Navalny fell violently ill on a flight in Russia last month and was airlifted to Berlin for treatment. Laboratories in Germany, France and Sweden have established he was poisoned by a Novichok nerve agent, a poison developed by the Soviet military, though Russia denies this and says it has seen no evidence.

A video posted on Navalny’s Instagram account showed members of his team searching the room he had just left in the Xander Hotel in Tomsk on Aug. 20, an hour after they learned he had fallen sick in suspicious circumstances.

“It was decided to gather up everything that could even hypothetically be useful and hand it to the doctors in Germany. The fact that the case would not be investigated in Russia was quite obvious,” the post said.

The video of the abandoned hotel room shows two water bottles on a desk, and another on a bedside table. Navalny’s team, wearing protective gloves, are seen placing items into blue plastic bags.

“Two weeks later, a German laboratory found traces of Novichok precisely on the bottle of water from the Tomsk hotel room,” the post said.
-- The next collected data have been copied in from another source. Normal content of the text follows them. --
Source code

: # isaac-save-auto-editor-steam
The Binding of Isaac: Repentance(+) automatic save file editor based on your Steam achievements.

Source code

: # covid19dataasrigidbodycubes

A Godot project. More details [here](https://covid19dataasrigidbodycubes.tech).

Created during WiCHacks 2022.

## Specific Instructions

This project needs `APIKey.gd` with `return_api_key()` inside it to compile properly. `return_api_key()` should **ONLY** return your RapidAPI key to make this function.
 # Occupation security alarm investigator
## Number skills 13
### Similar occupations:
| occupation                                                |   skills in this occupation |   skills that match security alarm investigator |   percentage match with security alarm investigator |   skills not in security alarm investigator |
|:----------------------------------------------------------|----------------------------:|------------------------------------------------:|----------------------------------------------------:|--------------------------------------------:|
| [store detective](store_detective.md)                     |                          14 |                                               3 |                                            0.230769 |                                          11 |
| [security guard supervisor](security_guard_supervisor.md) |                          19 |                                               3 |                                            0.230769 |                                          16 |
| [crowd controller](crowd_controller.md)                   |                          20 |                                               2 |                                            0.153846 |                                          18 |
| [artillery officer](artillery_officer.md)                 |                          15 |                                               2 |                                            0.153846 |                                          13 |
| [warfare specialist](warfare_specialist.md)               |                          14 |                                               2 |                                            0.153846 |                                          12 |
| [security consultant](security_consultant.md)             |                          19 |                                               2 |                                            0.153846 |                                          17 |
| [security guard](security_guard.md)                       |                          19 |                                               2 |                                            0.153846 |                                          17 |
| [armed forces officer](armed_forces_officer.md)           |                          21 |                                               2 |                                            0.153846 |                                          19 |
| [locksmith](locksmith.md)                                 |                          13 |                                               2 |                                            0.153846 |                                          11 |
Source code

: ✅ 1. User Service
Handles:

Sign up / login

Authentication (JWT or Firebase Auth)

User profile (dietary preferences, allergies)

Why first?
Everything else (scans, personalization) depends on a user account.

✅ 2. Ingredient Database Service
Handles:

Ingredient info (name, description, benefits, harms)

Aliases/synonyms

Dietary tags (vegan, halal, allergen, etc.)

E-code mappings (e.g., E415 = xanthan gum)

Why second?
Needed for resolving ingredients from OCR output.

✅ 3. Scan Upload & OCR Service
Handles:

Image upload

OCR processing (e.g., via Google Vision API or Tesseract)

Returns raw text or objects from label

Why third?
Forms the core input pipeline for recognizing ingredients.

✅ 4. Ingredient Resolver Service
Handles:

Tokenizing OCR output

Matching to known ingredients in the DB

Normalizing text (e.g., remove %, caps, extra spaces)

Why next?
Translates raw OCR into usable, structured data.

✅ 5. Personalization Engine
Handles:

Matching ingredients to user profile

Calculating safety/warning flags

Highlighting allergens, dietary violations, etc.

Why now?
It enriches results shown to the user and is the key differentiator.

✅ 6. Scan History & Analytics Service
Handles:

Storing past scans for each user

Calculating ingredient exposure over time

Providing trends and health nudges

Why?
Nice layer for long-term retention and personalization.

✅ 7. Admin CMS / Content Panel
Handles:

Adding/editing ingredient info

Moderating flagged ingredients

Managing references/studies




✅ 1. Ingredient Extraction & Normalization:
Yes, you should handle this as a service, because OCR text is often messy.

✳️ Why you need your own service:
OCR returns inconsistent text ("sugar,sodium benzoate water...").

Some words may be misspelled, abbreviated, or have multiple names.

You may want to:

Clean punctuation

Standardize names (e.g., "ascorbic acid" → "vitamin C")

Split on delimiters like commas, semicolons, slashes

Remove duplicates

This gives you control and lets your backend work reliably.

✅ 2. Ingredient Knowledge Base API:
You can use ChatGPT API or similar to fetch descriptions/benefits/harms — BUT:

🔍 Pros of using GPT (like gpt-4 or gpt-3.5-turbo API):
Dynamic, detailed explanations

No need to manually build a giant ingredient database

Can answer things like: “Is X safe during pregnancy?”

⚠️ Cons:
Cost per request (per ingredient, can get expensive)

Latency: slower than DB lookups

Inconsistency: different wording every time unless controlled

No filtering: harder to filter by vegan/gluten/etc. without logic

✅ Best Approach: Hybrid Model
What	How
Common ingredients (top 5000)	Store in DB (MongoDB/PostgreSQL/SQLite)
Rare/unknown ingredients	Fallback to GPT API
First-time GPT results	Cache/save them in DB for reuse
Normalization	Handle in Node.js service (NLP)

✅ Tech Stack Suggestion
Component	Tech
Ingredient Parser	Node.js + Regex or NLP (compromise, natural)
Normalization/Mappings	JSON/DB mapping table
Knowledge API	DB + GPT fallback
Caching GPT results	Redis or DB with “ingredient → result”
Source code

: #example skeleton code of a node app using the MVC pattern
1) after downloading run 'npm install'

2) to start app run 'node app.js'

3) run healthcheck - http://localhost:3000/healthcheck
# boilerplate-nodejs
“And then more laboratories that took analyses from Alexei confirmed that that was what poisoned Navalny. Now we understand: it was done before he left his hotel room to go to the airport.”

Previously, Navalny’s aides had said they suspected he had been poisoned with a cup of tea he drank at Tomsk airport.

Vladimir Milov, a former deputy energy minister and an ally of Navalny, said his team had outmanoeuvred the FSB security service with their quick thinking.